> [Exercise instructions]: Report every line of the records below that includes the string "summary".

--- Data provided Enclosed Below ---

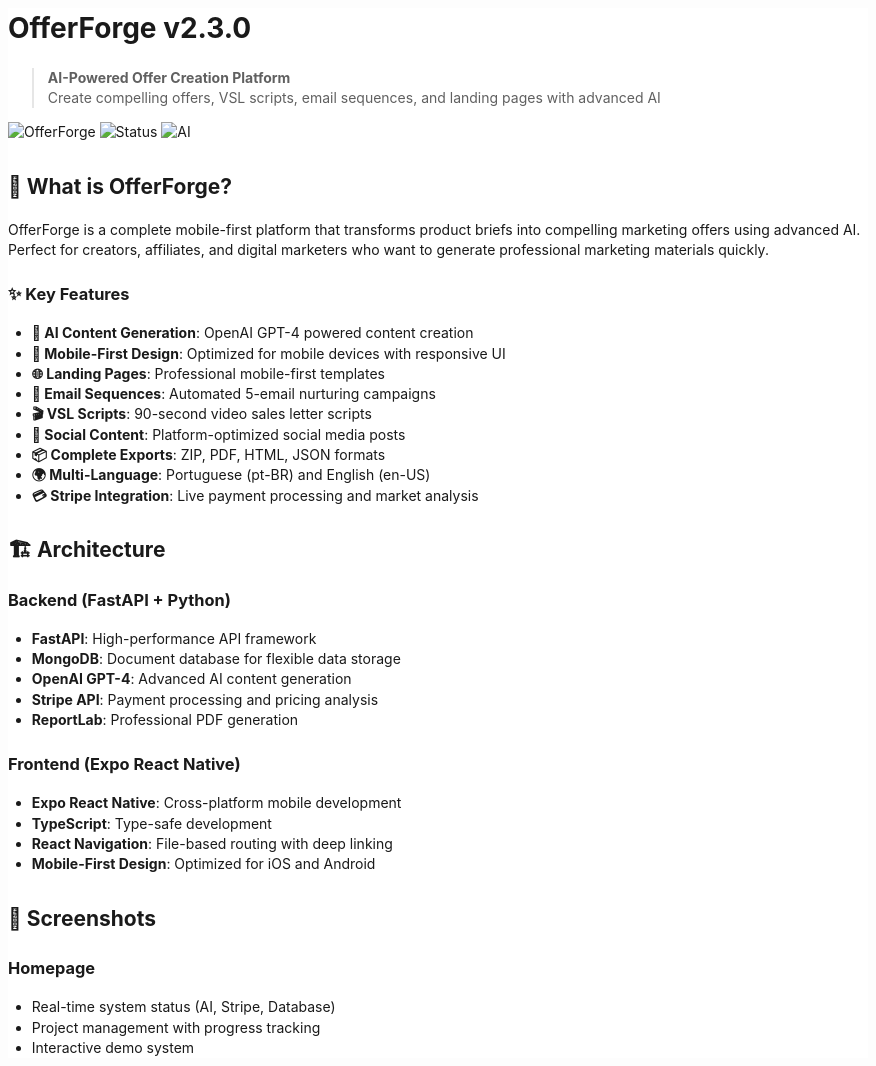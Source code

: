 # OfferForge v2.3.0

> **AI-Powered Offer Creation Platform**  
> Create compelling offers, VSL scripts, email sequences, and landing pages with advanced AI

![OfferForge](https://img.shields.io/badge/OfferForge-v2.3.0-blue?style=for-the-badge)
![Status](https://img.shields.io/badge/Status-Production%20Ready-green?style=for-the-badge)
![AI](https://img.shields.io/badge/AI-OpenAI%20GPT--4-orange?style=for-the-badge)

## 🚀 What is OfferForge?

OfferForge is a complete mobile-first platform that transforms product briefs into compelling marketing offers using advanced AI. Perfect for creators, affiliates, and digital marketers who want to generate professional marketing materials quickly.

### ✨ Key Features

- **🤖 AI Content Generation**: OpenAI GPT-4 powered content creation
- **📱 Mobile-First Design**: Optimized for mobile devices with responsive UI
- **🌐 Landing Pages**: Professional mobile-first templates
- **📧 Email Sequences**: Automated 5-email nurturing campaigns
- **🎬 VSL Scripts**: 90-second video sales letter scripts
- **📱 Social Content**: Platform-optimized social media posts
- **📦 Complete Exports**: ZIP, PDF, HTML, JSON formats
- **🌍 Multi-Language**: Portuguese (pt-BR) and English (en-US)
- **💳 Stripe Integration**: Live payment processing and market analysis

## 🏗️ Architecture

### Backend (FastAPI + Python)
- **FastAPI**: High-performance API framework
- **MongoDB**: Document database for flexible data storage
- **OpenAI GPT-4**: Advanced AI content generation
- **Stripe API**: Payment processing and pricing analysis
- **ReportLab**: Professional PDF generation

### Frontend (Expo React Native)
- **Expo React Native**: Cross-platform mobile development
- **TypeScript**: Type-safe development
- **React Navigation**: File-based routing with deep linking
- **Mobile-First Design**: Optimized for iOS and Android

## 📱 Screenshots

### Homepage
- Real-time system status (AI, Stripe, Database)
- Project management with progress tracking
- Interactive demo system
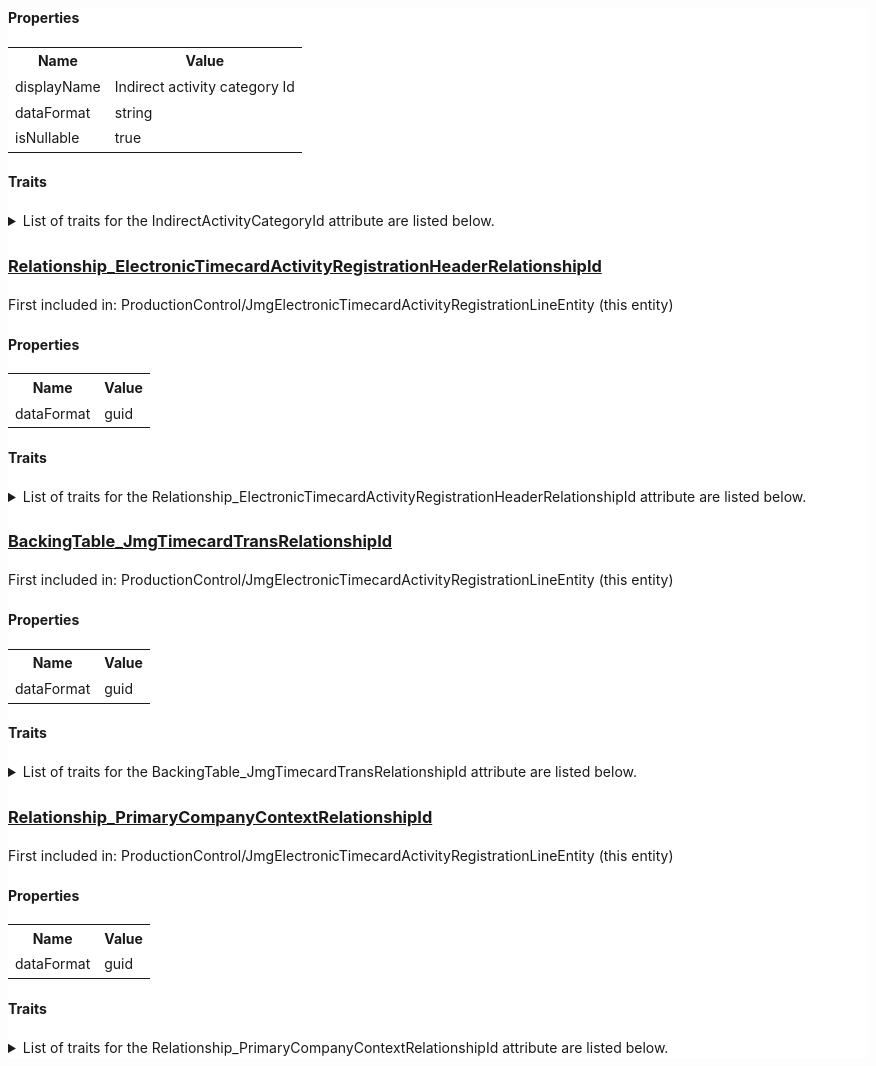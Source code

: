 #### Properties

<table><tr><th>Name</th><th>Value</th></tr><tr><td>displayName</td><td>Indirect activity category Id</td></tr><tr><td>dataFormat</td><td>string</td></tr><tr><td>isNullable</td><td>true</td></tr></table>

#### Traits

<details><summary>List of traits for the IndirectActivityCategoryId attribute are listed below.</summary></details>

### <a href=#Relationship_ElectronicTimecardActivityRegistrationHeaderRelationshipId name="Relationship_ElectronicTimecardActivityRegistrationHeaderRelationshipId">Relationship_ElectronicTimecardActivityRegistrationHeaderRelationshipId</a>

First included in: ProductionControl/JmgElectronicTimecardActivityRegistrationLineEntity (this entity)  

#### Properties

<table><tr><th>Name</th><th>Value</th></tr><tr><td>dataFormat</td><td>guid</td></tr></table>

#### Traits

<details><summary>List of traits for the Relationship_ElectronicTimecardActivityRegistrationHeaderRelationshipId attribute are listed below.</summary></details>

### <a href=#BackingTable_JmgTimecardTransRelationshipId name="BackingTable_JmgTimecardTransRelationshipId">BackingTable_JmgTimecardTransRelationshipId</a>

First included in: ProductionControl/JmgElectronicTimecardActivityRegistrationLineEntity (this entity)  

#### Properties

<table><tr><th>Name</th><th>Value</th></tr><tr><td>dataFormat</td><td>guid</td></tr></table>

#### Traits

<details><summary>List of traits for the BackingTable_JmgTimecardTransRelationshipId attribute are listed below.</summary></details>

### <a href=#Relationship_PrimaryCompanyContextRelationshipId name="Relationship_PrimaryCompanyContextRelationshipId">Relationship_PrimaryCompanyContextRelationshipId</a>

First included in: ProductionControl/JmgElectronicTimecardActivityRegistrationLineEntity (this entity)  

#### Properties

<table><tr><th>Name</th><th>Value</th></tr><tr><td>dataFormat</td><td>guid</td></tr></table>

#### Traits

<details><summary>List of traits for the Relationship_PrimaryCompanyContextRelationshipId attribute are listed below.</summary></details>

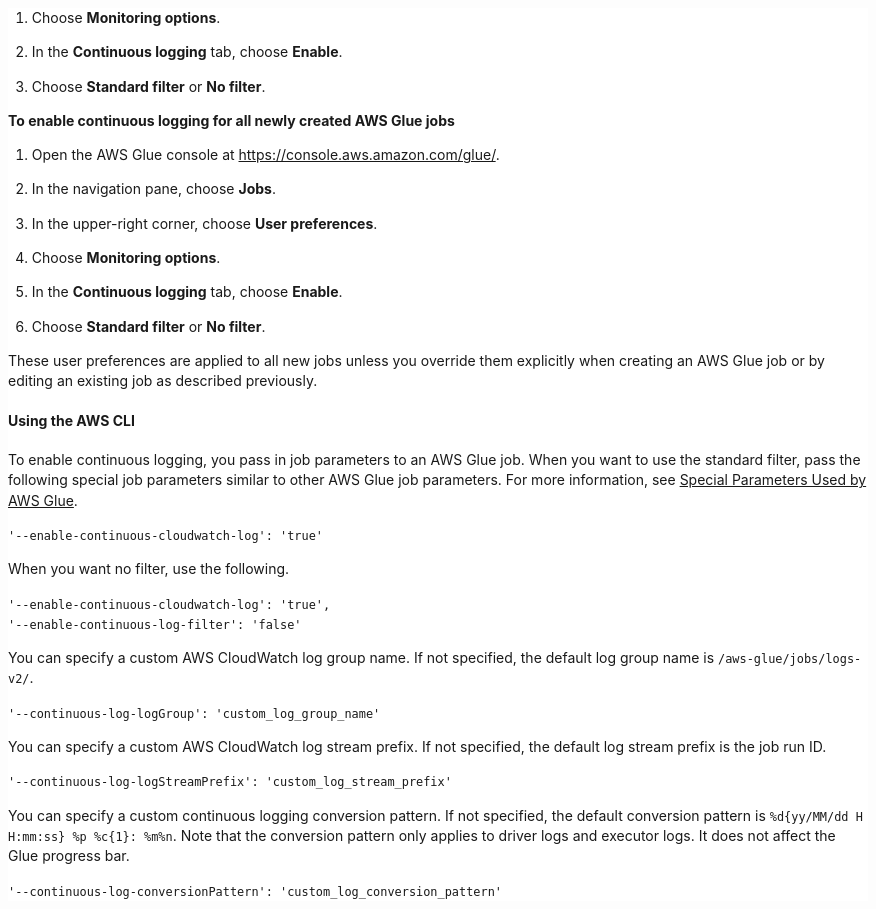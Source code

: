 1. Choose **Monitoring options**\.

1. In the **Continuous logging** tab, choose **Enable**\.

1. Choose **Standard filter** or **No filter**\.

**To enable continuous logging for all newly created AWS Glue jobs**

1. Open the AWS Glue console at [https://console\.aws\.amazon\.com/glue/](https://console.aws.amazon.com/glue/)\.

1. In the navigation pane, choose **Jobs**\.

1. In the upper\-right corner, choose **User preferences**\.

1. Choose **Monitoring options**\.

1. In the **Continuous logging** tab, choose **Enable**\.

1. Choose **Standard filter** or **No filter**\.

These user preferences are applied to all new jobs unless you override them explicitly when creating an AWS Glue job or by editing an existing job as described previously\.

#### Using the AWS CLI<a name="monitor-continuous-logging-cli">

To enable continuous logging, you pass in job parameters to an AWS Glue job\. When you want to use the standard filter, pass the following special job parameters similar to other AWS Glue job parameters\. For more information, see [Special Parameters Used by AWS Glue](aws-glue-programming-etl-glue-arguments.md)\.

```
'--enable-continuous-cloudwatch-log': 'true'
```

When you want no filter, use the following\.

```
'--enable-continuous-cloudwatch-log': 'true',
'--enable-continuous-log-filter': 'false'
```

You can specify a custom AWS CloudWatch log group name\. If not specified, the default log group name is `/aws-glue/jobs/logs-v2/`\.

```
'--continuous-log-logGroup': 'custom_log_group_name'
```

You can specify a custom AWS CloudWatch log stream prefix\. If not specified, the default log stream prefix is the job run ID\.

```
'--continuous-log-logStreamPrefix': 'custom_log_stream_prefix'
```

You can specify a custom continuous logging conversion pattern\. If not specified, the default conversion pattern is `%d{yy/MM/dd HH:mm:ss} %p %c{1}: %m%n`\. Note that the conversion pattern only applies to driver logs and executor logs\. It does not affect the Glue progress bar\.

```
'--continuous-log-conversionPattern': 'custom_log_conversion_pattern'
```
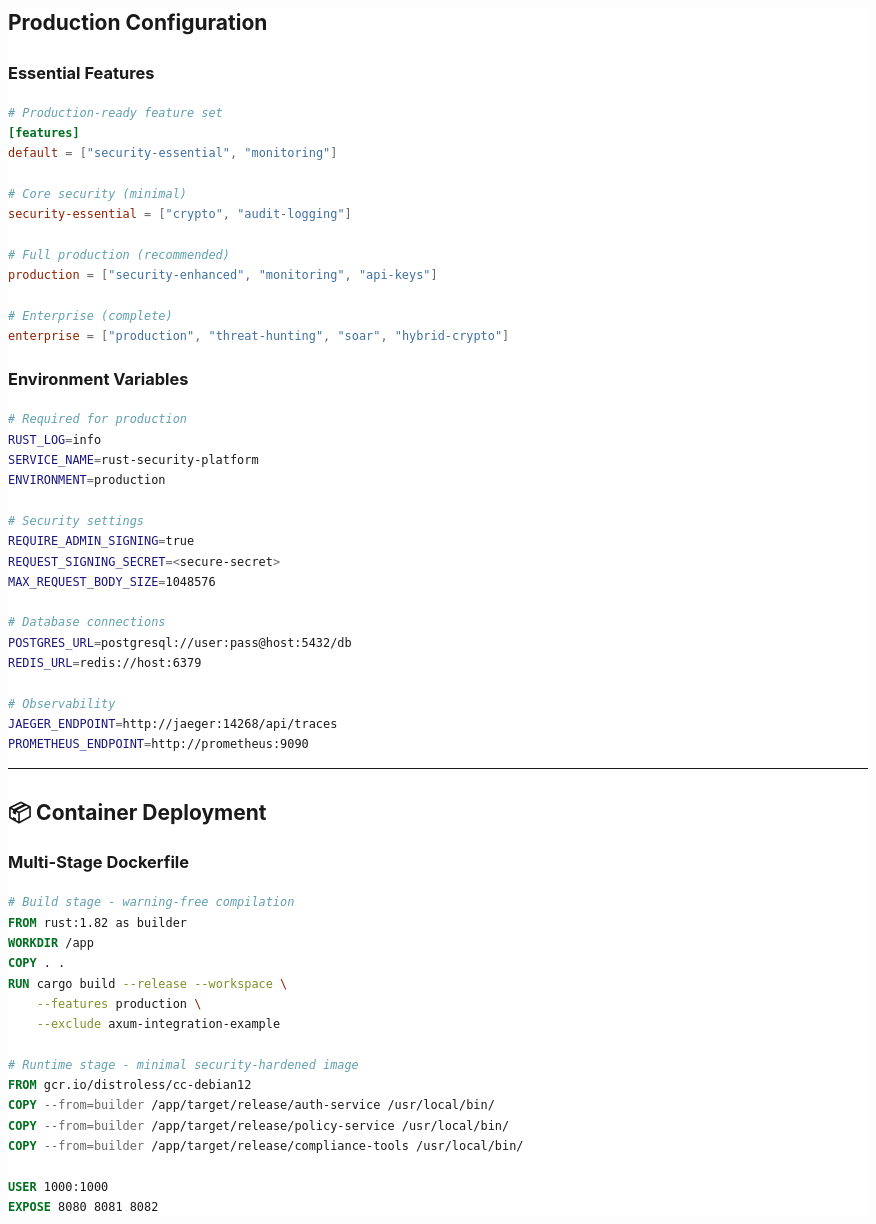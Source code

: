 
## Production Configuration

### **Essential Features**
```toml
# Production-ready feature set
[features]
default = ["security-essential", "monitoring"]

# Core security (minimal)
security-essential = ["crypto", "audit-logging"]

# Full production (recommended)
production = ["security-enhanced", "monitoring", "api-keys"]

# Enterprise (complete)
enterprise = ["production", "threat-hunting", "soar", "hybrid-crypto"]
```

### **Environment Variables**
```bash
# Required for production
RUST_LOG=info
SERVICE_NAME=rust-security-platform
ENVIRONMENT=production

# Security settings  
REQUIRE_ADMIN_SIGNING=true
REQUEST_SIGNING_SECRET=<secure-secret>
MAX_REQUEST_BODY_SIZE=1048576

# Database connections
POSTGRES_URL=postgresql://user:pass@host:5432/db
REDIS_URL=redis://host:6379

# Observability
JAEGER_ENDPOINT=http://jaeger:14268/api/traces
PROMETHEUS_ENDPOINT=http://prometheus:9090
```

---

## 📦 Container Deployment

### **Multi-Stage Dockerfile**
```dockerfile
# Build stage - warning-free compilation
FROM rust:1.82 as builder
WORKDIR /app
COPY . .
RUN cargo build --release --workspace \
    --features production \
    --exclude axum-integration-example

# Runtime stage - minimal security-hardened image
FROM gcr.io/distroless/cc-debian12
COPY --from=builder /app/target/release/auth-service /usr/local/bin/
COPY --from=builder /app/target/release/policy-service /usr/local/bin/
COPY --from=builder /app/target/release/compliance-tools /usr/local/bin/

USER 1000:1000
EXPOSE 8080 8081 8082

```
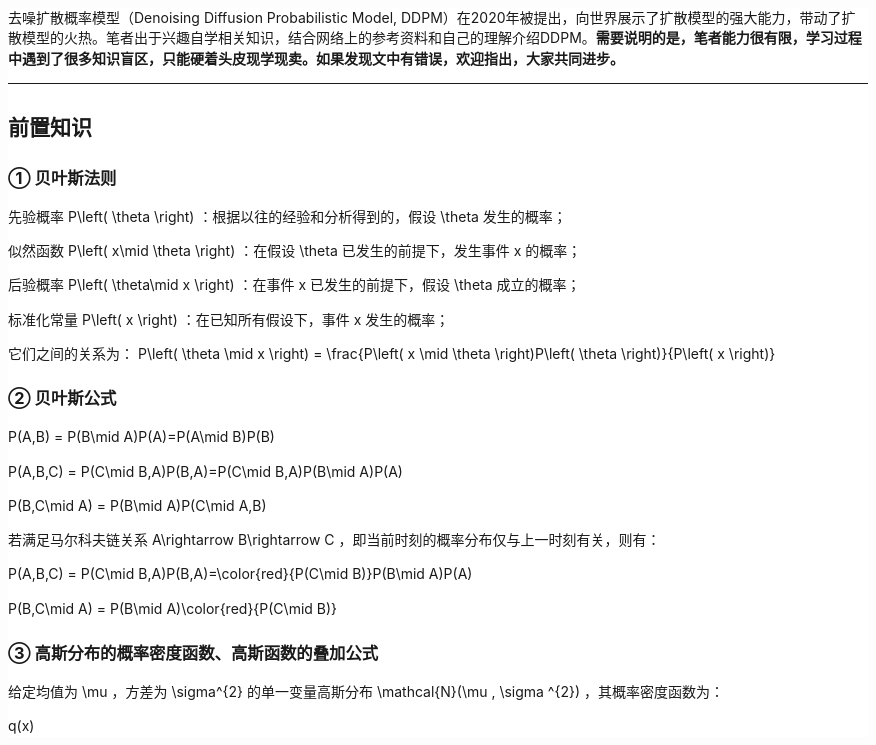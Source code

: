 <div class="RichText ztext Post-RichText css-ob6uua" options="[object Object]">
    <p data-first-child data-pid="sEgqYL-t">去噪扩散概率模型（Denoising Diffusion
        Probabilistic Model,
        DDPM）在2020年被提出，向世界展示了扩散模型的强大能力，带动了扩散模型的火热。笔者出于兴趣自学相关知识，结合网络上的参考资料和自己的理解介绍DDPM。<b>需要说明的是，笔者能力很有限，学习过程中遇到了很多知识盲区，只能硬着头皮现学现卖。如果发现文中有错误，欢迎指出，大家共同进步。</b>
    </p>
    <hr />
    <h2 id="h_636776166_0" data-into-catalog-status="">前置知识</h2>
    <h3 id="h_636776166_1" data-into-catalog-status="">① 贝叶斯法则</h3>
    <p data-pid="4ZoIClKl">先验概率 <span class="ztext-math" data-eeimg="1" data-tex="P\left( \theta \right)">P\left( \theta
            \right)</span>
        ：根据以往的经验和分析得到的，假设 <span class="ztext-math" data-eeimg="1" data-tex="\theta">\theta</span> 发生的概率；</p>
    <p data-pid="04wVUz_z">似然函数 <span class="ztext-math" data-eeimg="1" data-tex="P\left( x\mid \theta \right)">P\left(
            x\mid \theta
            \right)</span> ：在假设 <span class="ztext-math" data-eeimg="1" data-tex="\theta">\theta</span> 已发生的前提下，发生事件
        <span class="ztext-math" data-eeimg="1" data-tex="x">x</span> 的概率；
    </p>
    <p data-pid="iH42Rf6U">后验概率 <span class="ztext-math" data-eeimg="1" data-tex="P\left( \theta\mid x \right)">P\left(
            \theta\mid x
            \right)</span> ：在事件 <span class="ztext-math" data-eeimg="1" data-tex="x">x</span> 已发生的前提下，假设 <span
            class="ztext-math" data-eeimg="1" data-tex="\theta">\theta</span> 成立的概率；</p>
    <p data-pid="ArU2xDMN">标准化常量 <span class="ztext-math" data-eeimg="1" data-tex="P\left( x \right)">P\left( x
            \right)</span> ：在已知所有假设下，事件 <span class="ztext-math" data-eeimg="1" data-tex="x">x</span> 发生的概率；</p>
    <p data-pid="YVc0uy2g">它们之间的关系为： <span class="ztext-math" data-eeimg="1"
            data-tex="P\left( \theta \mid x \right) = \frac{P\left( x \mid \theta \right)P\left( \theta \right)}{P\left( x \right)}">P\left(
            \theta \mid x \right) = \frac{P\left( x \mid \theta \right)P\left(
            \theta \right)}{P\left( x \right)}</span> </p>
    <h3 id="h_636776166_2" data-into-catalog-status="">② 贝叶斯公式</h3>
    <p data-pid="h8H8MdAQ"><span class="ztext-math" data-eeimg="1"
            data-tex="P(A,B) = P(B\mid A)P(A)=P(A\mid B)P(B)">P(A,B) = P(B\mid
            A)P(A)=P(A\mid B)P(B)</span> </p>
    <p data-pid="fRY3kIVW"><span class="ztext-math" data-eeimg="1"
            data-tex="P(A,B,C) = P(C\mid B,A)P(B,A)=P(C\mid B,A)P(B\mid A)P(A)">P(A,B,C)
            = P(C\mid B,A)P(B,A)=P(C\mid B,A)P(B\mid A)P(A)</span> </p>
    <p data-pid="h3isaQ4J"><span class="ztext-math" data-eeimg="1"
            data-tex="P(B,C\mid A) = P(B\mid A)P(C\mid A,B)">P(B,C\mid A) = P(B\mid
            A)P(C\mid A,B)</span> </p>
    <p data-pid="HDh6hTzo">若满足马尔科夫链关系 <span class="ztext-math" data-eeimg="1"
            data-tex="A\rightarrow B\rightarrow C">A\rightarrow B\rightarrow
            C</span> ，即当前时刻的概率分布仅与上一时刻有关，则有：</p>
    <p data-pid="vTSMHn-R"><span class="ztext-math" data-eeimg="1"
            data-tex="P(A,B,C) = P(C\mid B,A)P(B,A)=\color{red}{P(C\mid B)}P(B\mid A)P(A)">P(A,B,C)
            = P(C\mid B,A)P(B,A)=\color{red}{P(C\mid B)}P(B\mid A)P(A)</span> </p>
    <p data-pid="wywKA3aj"><span class="ztext-math" data-eeimg="1"
            data-tex="P(B,C\mid A) = P(B\mid A)\color{red}{P(C\mid B)}">P(B,C\mid A)
            = P(B\mid A)\color{red}{P(C\mid B)}</span> </p>
    <h3 id="h_636776166_3" data-into-catalog-status="">③ 高斯分布的概率密度函数、高斯函数的叠加公式</h3>
    <p data-pid="KcAmoSzd">给定均值为 <span class="ztext-math" data-eeimg="1" data-tex="\mu">\mu</span> ，方差为 <span
            class="ztext-math" data-eeimg="1" data-tex="\sigma^{2}">\sigma^{2}</span> 的单一变量高斯分布 <span class="ztext-math"
            data-eeimg="1" data-tex="\mathcal{N}(\mu , \sigma ^{2})">\mathcal{N}(\mu , \sigma
            ^{2})</span> ，其概率密度函数为：</p>
    <p data-pid="64KEBwlJ"><span class="ztext-math" data-eeimg="1"
            data-tex="q(x) = \frac{1}{\sqrt{2\pi }\sigma }\exp \left ( -\frac{1}{2}\left ( \frac{x-\mu }{\sigma } \right )^2 \right )">q(x)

--- End of Enclosed Data provided ---

> [Written answer]:
<details><summary>List of traits for the IndirectActivityCategoryId attribute are listed below.</summary></details>
<details><summary>List of traits for the Relationship_ElectronicTimecardActivityRegistrationHeaderRelationshipId attribute are listed below.</summary></details>
<details><summary>List of traits for the BackingTable_JmgTimecardTransRelationshipId attribute are listed below.</summary></details>
<details><summary>List of traits for the Relationship_PrimaryCompanyContextRelationshipId attribute are listed below.</summary></details>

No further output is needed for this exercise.